Bleiswijk is home to Hoogvliet's brand-new DC; state-of-the-art and ready for the future. Delivery reliability, efficiency and quality and especially hygiene were given top priority in the design. Alex Goedemondt, Process Manager at Hoogvliet: "I'm quite critical by nature."
'Automation and robotisation determine the flow of your business'.
Alex Goedemondt and Erik van Erk, senior consultants at RBK Group, are in good spirits. They have every reason to be. In a collaboration that they entered into five years ago, a state-of-the-art distribution centre was built, with a traditional butcher's shop on the third floor that supplies the top quality that Hoogvliet stands for. The showpiece? A robot line that packs, palletises and stacks those top products. And where the RBK FOBIS® automation system knows the path that each gram of meat travels between the slaughterhouse and the supermarket checkout. That means tremendous improvements in various areas.
"It's an opportunity that you only get once in a while", beams Hoogvliet veteran Alex (27 years in service), "because only when building a new facility can you tailor everything to your needs to ensure that you are set for the next 25 years." The previous DC in Alphen a/d Rijn, including butcher's shop, was 25 years old. "Improvements have been made in the meantime, but there are limits to what can be achieved. So you can imagine how pleased we were when we got the chance to build something new in Bleiswijk."
With something this big, as a company you have to ask yourself, 'what is really important to us?' Well, Hoogvliet is a family business through and through and that comes with certain values. For example, being in it for the long haul. Alex: "Sustainability comes first. The entire roof is covered with solar panels, and we generate most of our own energy.

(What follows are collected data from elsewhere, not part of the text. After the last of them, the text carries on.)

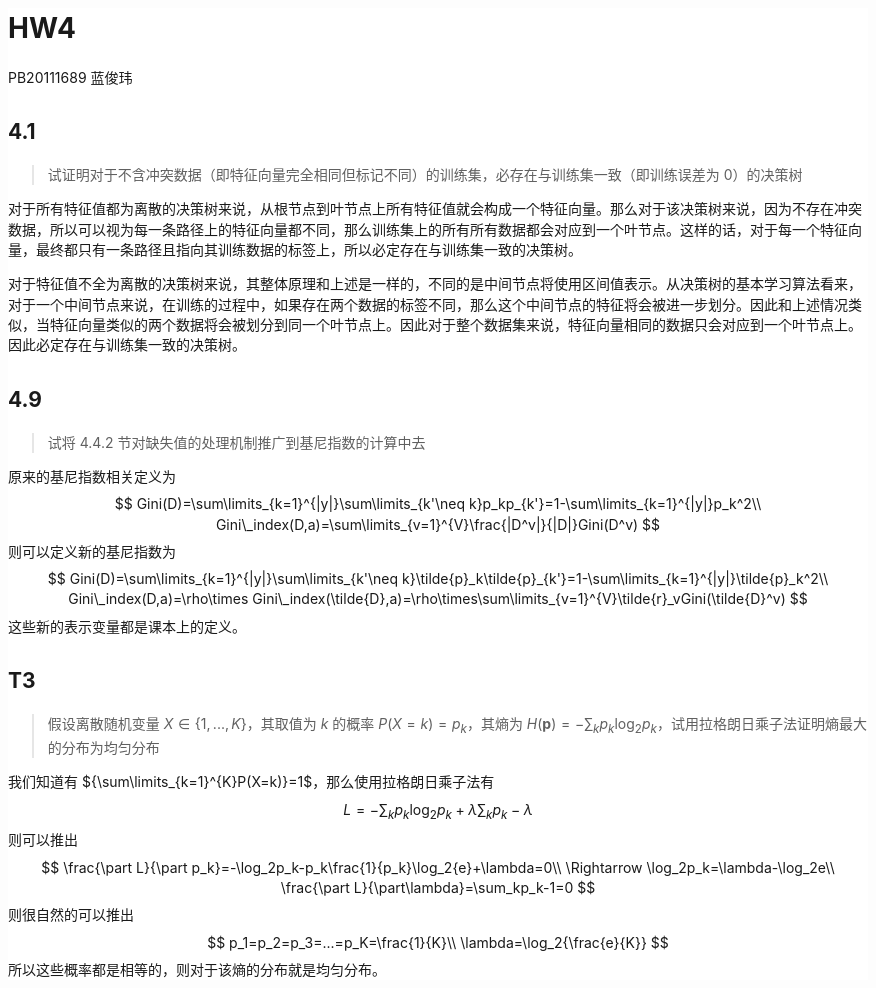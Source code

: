 # HW4

PB20111689 蓝俊玮

## 4.1

> 试证明对于不含冲突数据（即特征向量完全相同但标记不同）的训练集，必存在与训练集一致（即训练误差为 0）的决策树

对于所有特征值都为离散的决策树来说，从根节点到叶节点上所有特征值就会构成一个特征向量。那么对于该决策树来说，因为不存在冲突数据，所以可以视为每一条路径上的特征向量都不同，那么训练集上的所有所有数据都会对应到一个叶节点。这样的话，对于每一个特征向量，最终都只有一条路径且指向其训练数据的标签上，所以必定存在与训练集一致的决策树。

对于特征值不全为离散的决策树来说，其整体原理和上述是一样的，不同的是中间节点将使用区间值表示。从决策树的基本学习算法看来，对于一个中间节点来说，在训练的过程中，如果存在两个数据的标签不同，那么这个中间节点的特征将会被进一步划分。因此和上述情况类似，当特征向量类似的两个数据将会被划分到同一个叶节点上。因此对于整个数据集来说，特征向量相同的数据只会对应到一个叶节点上。因此必定存在与训练集一致的决策树。

## 4.9

> 试将 4.4.2 节对缺失值的处理机制推广到基尼指数的计算中去

原来的基尼指数相关定义为 
$$
Gini(D)=\sum\limits_{k=1}^{|y|}\sum\limits_{k'\neq k}p_kp_{k'}=1-\sum\limits_{k=1}^{|y|}p_k^2\\
Gini\_index(D,a)=\sum\limits_{v=1}^{V}\frac{|D^v|}{|D|}Gini(D^v)
$$
则可以定义新的基尼指数为
$$
Gini(D)=\sum\limits_{k=1}^{|y|}\sum\limits_{k'\neq k}\tilde{p}_k\tilde{p}_{k'}=1-\sum\limits_{k=1}^{|y|}\tilde{p}_k^2\\
Gini\_index(D,a)=\rho\times Gini\_index(\tilde{D},a)=\rho\times\sum\limits_{v=1}^{V}\tilde{r}_vGini(\tilde{D}^v)
$$
这些新的表示变量都是课本上的定义。

## T3

> 假设离散随机变量 $X\in\{1,...,K\}$，其取值为 $k$ 的概率 $P(X=k)=p_k$，其熵为 $H(\pmb{p})=-\sum_kp_k\log_2p_k$，试用拉格朗日乘子法证明熵最大的分布为均匀分布

我们知道有 ${\sum\limits_{k=1}^{K}P(X=k)}=1$，那么使用拉格朗日乘子法有
$$
L=-\sum_{k}p_k\log_2p_k+\lambda\sum_{k}p_k-\lambda
$$
则可以推出
$$
\frac{\part L}{\part p_k}=-\log_2p_k-p_k\frac{1}{p_k}\log_2{e}+\lambda=0\\
\Rightarrow \log_2p_k=\lambda-\log_2e\\
\frac{\part L}{\part\lambda}=\sum_kp_k-1=0
$$
则很自然的可以推出
$$
p_1=p_2=p_3=...=p_K=\frac{1}{K}\\
\lambda=\log_2{\frac{e}{K}}
$$
所以这些概率都是相等的，则对于该熵的分布就是均匀分布。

Moreover, it is a very water-efficient building. The toilets are flushed with rainwater, for example. Taking good care of your people is also one of those family values. That is why everyone has exterior light, even in the production area. But the biggest step forward is the working conditions. By realising a completely new robot line, people have to do much less repetitive work, and heavy work - stacking crates up to twenty high - has become unnecessary.

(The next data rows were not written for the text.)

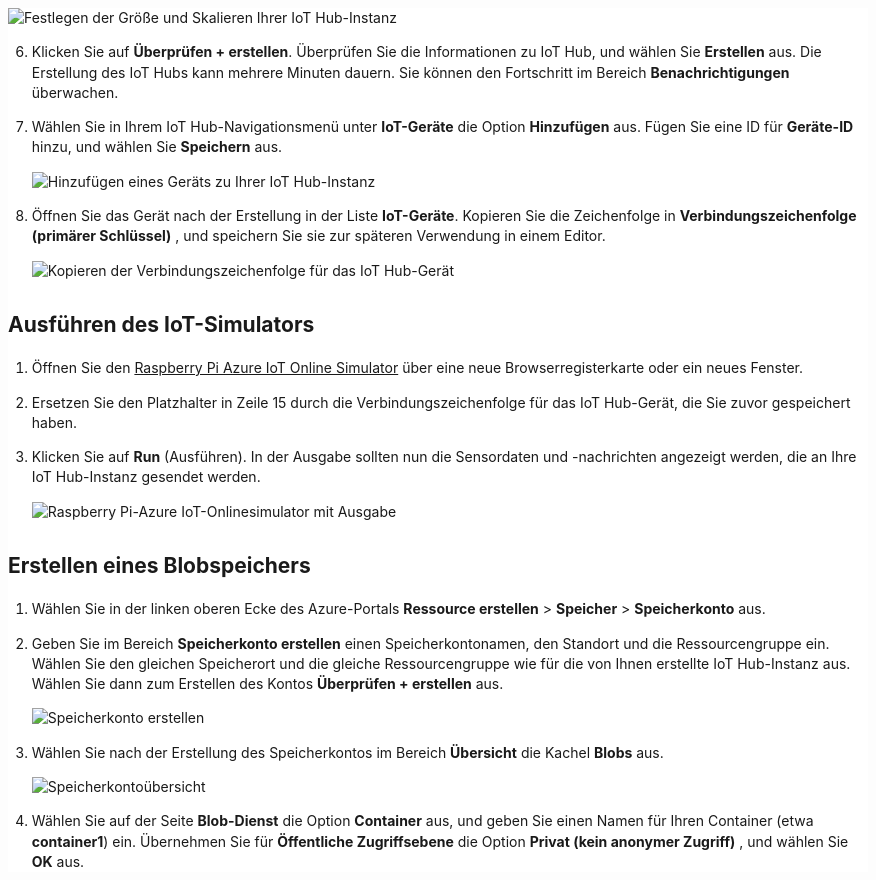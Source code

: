    ![Festlegen der Größe und Skalieren Ihrer IoT Hub-Instanz](./media/quick-create-visual-studio-code/iot-hub-size-and-scale.png)

6. Klicken Sie auf **Überprüfen + erstellen**. Überprüfen Sie die Informationen zu IoT Hub, und wählen Sie **Erstellen** aus. Die Erstellung des IoT Hubs kann mehrere Minuten dauern. Sie können den Fortschritt im Bereich **Benachrichtigungen** überwachen.

7. Wählen Sie in Ihrem IoT Hub-Navigationsmenü unter **IoT-Geräte** die Option **Hinzufügen** aus. Fügen Sie eine ID für **Geräte-ID** hinzu, und wählen Sie **Speichern** aus.

   ![Hinzufügen eines Geräts zu Ihrer IoT Hub-Instanz](./media/quick-create-visual-studio-code/add-device-iot-hub.png)

8. Öffnen Sie das Gerät nach der Erstellung in der Liste **IoT-Geräte**. Kopieren Sie die Zeichenfolge in **Verbindungszeichenfolge (primärer Schlüssel)** , und speichern Sie sie zur späteren Verwendung in einem Editor.

   ![Kopieren der Verbindungszeichenfolge für das IoT Hub-Gerät](./media/quick-create-visual-studio-code/save-iot-device-connection-string.png)

## <a name="run-the-iot-simulator"></a>Ausführen des IoT-Simulators

1. Öffnen Sie den [Raspberry Pi Azure IoT Online Simulator](https://azure-samples.github.io/raspberry-pi-web-simulator/) über eine neue Browserregisterkarte oder ein neues Fenster.

2. Ersetzen Sie den Platzhalter in Zeile 15 durch die Verbindungszeichenfolge für das IoT Hub-Gerät, die Sie zuvor gespeichert haben.

3. Klicken Sie auf **Run** (Ausführen). In der Ausgabe sollten nun die Sensordaten und -nachrichten angezeigt werden, die an Ihre IoT Hub-Instanz gesendet werden.

   ![Raspberry Pi-Azure IoT-Onlinesimulator mit Ausgabe](./media/quick-create-visual-studio-code/ras-pi-connection-string.png)

## <a name="create-blob-storage"></a>Erstellen eines Blobspeichers

1. Wählen Sie in der linken oberen Ecke des Azure-Portals **Ressource erstellen** > **Speicher** > **Speicherkonto** aus.

2. Geben Sie im Bereich **Speicherkonto erstellen** einen Speicherkontonamen, den Standort und die Ressourcengruppe ein. Wählen Sie den gleichen Speicherort und die gleiche Ressourcengruppe wie für die von Ihnen erstellte IoT Hub-Instanz aus. Wählen Sie dann zum Erstellen des Kontos **Überprüfen + erstellen** aus.

   ![Speicherkonto erstellen](./media/quick-create-visual-studio-code/create-storage-account.png)

3. Wählen Sie nach der Erstellung des Speicherkontos im Bereich **Übersicht** die Kachel **Blobs** aus.

   ![Speicherkontoübersicht](./media/quick-create-visual-studio-code/blob-storage.png)

4. Wählen Sie auf der Seite **Blob-Dienst** die Option **Container** aus, und geben Sie einen Namen für Ihren Container (etwa **container1**) ein. Übernehmen Sie für **Öffentliche Zugriffsebene** die Option **Privat (kein anonymer Zugriff)** , und wählen Sie **OK** aus.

There were more factors involved. The three top priorities Erik was given were delivery reliability, efficiency and quality or hygiene. Because, as we all know, if you want to make a supermarket customer cranky, you especially need to have an empty (refrigerated) shelf. Erik: "With everything you do in a DC, you always have to ask yourself: what does it do for the delivery reliability? In the past, meat products were still put into trays by hand, and trays were stacked by hand and taken to the storage refrigerator. Thanks to the extensive automation with FOBIS® , there is a much more constant workflow. The speed is always the same, and the robots don't have any breaks. That is very beneficial for continuity."
The work is now largely done by seven pick-and-place robots, a robot that stacks, transports and levels, to prevent one stack from becoming higher than the next, and finally it also palletises automatically. However, the brainwork that precedes this is done by the automation system. RBK was already involved in automation projects in the previous Hoogvliet butcher's shop. " That was back in the days when pen and paper still had the upper hand in production", says Erik, "at that time automation followed the existing system. However, with a new building you start the other way round. Right from the first draft of the design, you also take IT into account, because automation and robotisation determine the flow of your business."

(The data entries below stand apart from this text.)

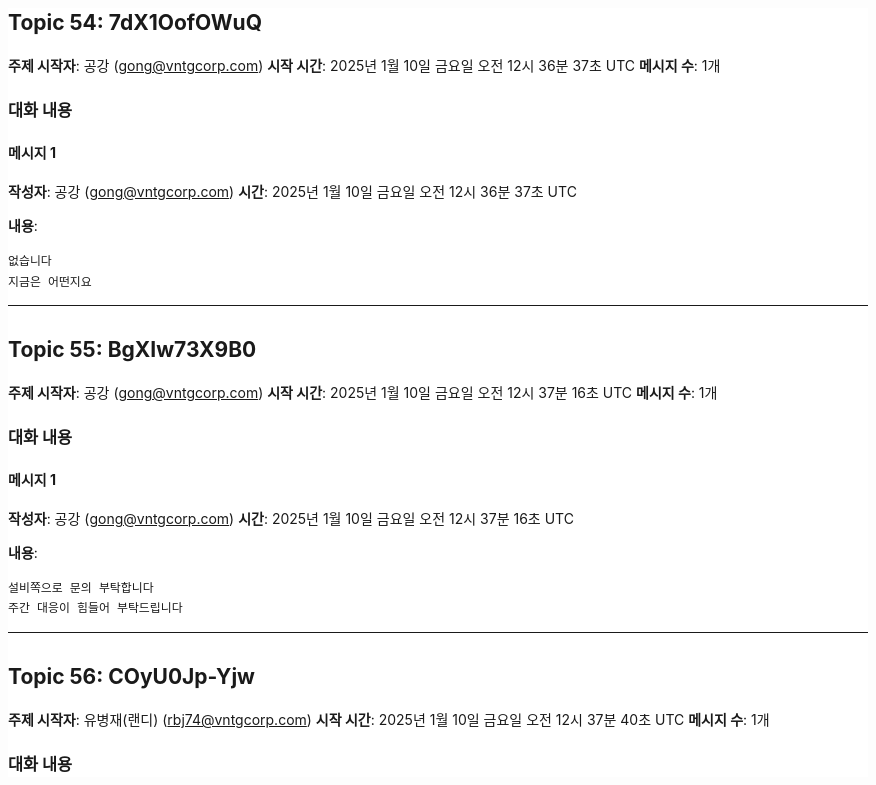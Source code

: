 


## Topic 54: 7dX1OofOWuQ

**주제 시작자**: 공강 (gong@vntgcorp.com)
**시작 시간**: 2025년 1월 10일 금요일 오전 12시 36분 37초 UTC
**메시지 수**: 1개

### 대화 내용

#### 메시지 1
**작성자**: 공강 (gong@vntgcorp.com)
**시간**: 2025년 1월 10일 금요일 오전 12시 36분 37초 UTC

**내용**:
```
없습니다
지금은 어떤지요
```

---



## Topic 55: BgXIw73X9B0

**주제 시작자**: 공강 (gong@vntgcorp.com)
**시작 시간**: 2025년 1월 10일 금요일 오전 12시 37분 16초 UTC
**메시지 수**: 1개

### 대화 내용

#### 메시지 1
**작성자**: 공강 (gong@vntgcorp.com)
**시간**: 2025년 1월 10일 금요일 오전 12시 37분 16초 UTC

**내용**:
```
설비쪽으로 문의 부탁합니다
주간 대응이 힘들어 부탁드립니다
```

---



## Topic 56: COyU0Jp-Yjw

**주제 시작자**: 유병재(랜디) (rbj74@vntgcorp.com)
**시작 시간**: 2025년 1월 10일 금요일 오전 12시 37분 40초 UTC
**메시지 수**: 1개

### 대화 내용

You can see that Erik is happy with the result. "Everything goes automatically now. FOBIS® merges the various robot systems into a seamless entity in which everyone knows exactly how much of each product has to go where. When the order is ready and placed on a pallet, it is automatically labelled and the label is immediately sent digitally to the DC. The great thing is that production is planned independently of packaging. This also allows us to work much more efficiently."
Alex Goedemondt admits it wholeheartedly: "I am quite critical by nature. Erik laughs: "I can confirm that." Alex sometimes wants things that are impossible. "I can be pretty demanding, yes. But I rate the cooperation with RBK an eight out of ten. They have the knowledge and skill as well as the patience to deal with a demanding client like Hoogvliet." He also praises Maurice van Mierlo, ICT consultant at RBK. " When I came home dead tired in the evening, having left a question with Maurice that afternoon, I would get a message from him at ten o'clock in the evening. We did it, we're going to test it tomorrow'. Naturally, that is absolutely brilliant!"